**TASK**
The response should hold each line from the entries below where "family" is found.

**DATA SHOWN**
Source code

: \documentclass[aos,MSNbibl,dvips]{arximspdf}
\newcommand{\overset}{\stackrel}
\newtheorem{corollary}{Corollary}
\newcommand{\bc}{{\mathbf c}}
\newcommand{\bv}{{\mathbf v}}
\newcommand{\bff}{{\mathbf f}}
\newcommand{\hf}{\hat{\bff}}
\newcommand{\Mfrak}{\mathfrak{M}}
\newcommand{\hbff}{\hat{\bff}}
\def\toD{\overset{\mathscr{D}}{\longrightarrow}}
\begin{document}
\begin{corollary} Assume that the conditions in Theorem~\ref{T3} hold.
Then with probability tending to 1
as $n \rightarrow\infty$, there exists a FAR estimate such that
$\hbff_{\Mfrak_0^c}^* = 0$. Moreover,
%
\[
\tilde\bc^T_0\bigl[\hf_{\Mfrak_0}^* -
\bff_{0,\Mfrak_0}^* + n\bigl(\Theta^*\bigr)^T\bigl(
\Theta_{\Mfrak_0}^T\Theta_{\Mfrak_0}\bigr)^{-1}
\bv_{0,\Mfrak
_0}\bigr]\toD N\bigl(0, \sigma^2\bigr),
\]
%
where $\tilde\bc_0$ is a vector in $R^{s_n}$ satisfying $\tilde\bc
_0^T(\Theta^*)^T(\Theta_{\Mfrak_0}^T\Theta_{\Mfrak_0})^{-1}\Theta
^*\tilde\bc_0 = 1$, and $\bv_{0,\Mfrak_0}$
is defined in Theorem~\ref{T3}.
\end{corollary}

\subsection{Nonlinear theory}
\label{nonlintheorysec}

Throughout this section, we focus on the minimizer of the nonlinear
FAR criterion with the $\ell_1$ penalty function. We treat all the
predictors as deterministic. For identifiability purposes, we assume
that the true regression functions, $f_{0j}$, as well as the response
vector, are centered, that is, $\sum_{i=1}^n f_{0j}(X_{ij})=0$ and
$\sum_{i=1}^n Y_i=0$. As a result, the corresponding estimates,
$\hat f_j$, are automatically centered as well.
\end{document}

--

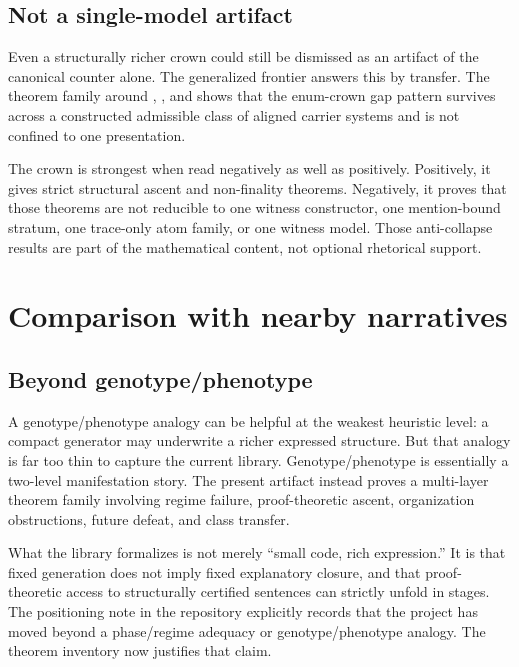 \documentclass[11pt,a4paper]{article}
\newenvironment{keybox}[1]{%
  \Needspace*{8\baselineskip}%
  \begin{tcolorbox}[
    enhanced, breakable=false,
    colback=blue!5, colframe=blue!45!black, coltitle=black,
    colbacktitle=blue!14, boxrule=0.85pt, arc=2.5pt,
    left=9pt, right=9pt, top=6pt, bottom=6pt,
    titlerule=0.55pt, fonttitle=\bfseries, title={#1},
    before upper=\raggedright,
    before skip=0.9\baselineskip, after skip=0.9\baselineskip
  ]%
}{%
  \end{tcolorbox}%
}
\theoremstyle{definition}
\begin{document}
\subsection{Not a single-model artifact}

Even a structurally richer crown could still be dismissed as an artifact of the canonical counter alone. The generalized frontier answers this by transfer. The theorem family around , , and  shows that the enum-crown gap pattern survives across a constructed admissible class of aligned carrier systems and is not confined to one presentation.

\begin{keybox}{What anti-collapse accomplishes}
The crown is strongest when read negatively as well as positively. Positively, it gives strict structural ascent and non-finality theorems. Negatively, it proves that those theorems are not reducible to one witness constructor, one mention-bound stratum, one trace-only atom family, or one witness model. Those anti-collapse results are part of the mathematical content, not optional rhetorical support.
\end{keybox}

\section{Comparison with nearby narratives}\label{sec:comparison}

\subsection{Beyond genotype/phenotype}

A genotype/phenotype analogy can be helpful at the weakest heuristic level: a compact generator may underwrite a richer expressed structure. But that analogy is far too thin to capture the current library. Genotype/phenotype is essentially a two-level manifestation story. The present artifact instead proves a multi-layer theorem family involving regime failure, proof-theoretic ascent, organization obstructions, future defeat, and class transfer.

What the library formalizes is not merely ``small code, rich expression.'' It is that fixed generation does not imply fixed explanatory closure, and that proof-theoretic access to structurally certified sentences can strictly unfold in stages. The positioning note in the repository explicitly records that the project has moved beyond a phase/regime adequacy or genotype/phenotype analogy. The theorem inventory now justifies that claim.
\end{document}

**REPLY**
Even a structurally richer crown could still be dismissed as an artifact of the canonical counter alone. The generalized frontier answers this by transfer. The theorem family around , , and  shows that the enum-crown gap pattern survives across a constructed admissible class of aligned carrier systems and is not confined to one presentation.
The crown is strongest when read negatively as well as positively. Positively, it gives strict structural ascent and non-finality theorems. Negatively, it proves that those theorems are not reducible to one witness constructor, one mention-bound stratum, one trace-only atom family, or one witness model. Those anti-collapse results are part of the mathematical content, not optional rhetorical support.
A genotype/phenotype analogy can be helpful at the weakest heuristic level: a compact generator may underwrite a richer expressed structure. But that analogy is far too thin to capture the current library. Genotype/phenotype is essentially a two-level manifestation story. The present artifact instead proves a multi-layer theorem family involving regime failure, proof-theoretic ascent, organization obstructions, future defeat, and class transfer.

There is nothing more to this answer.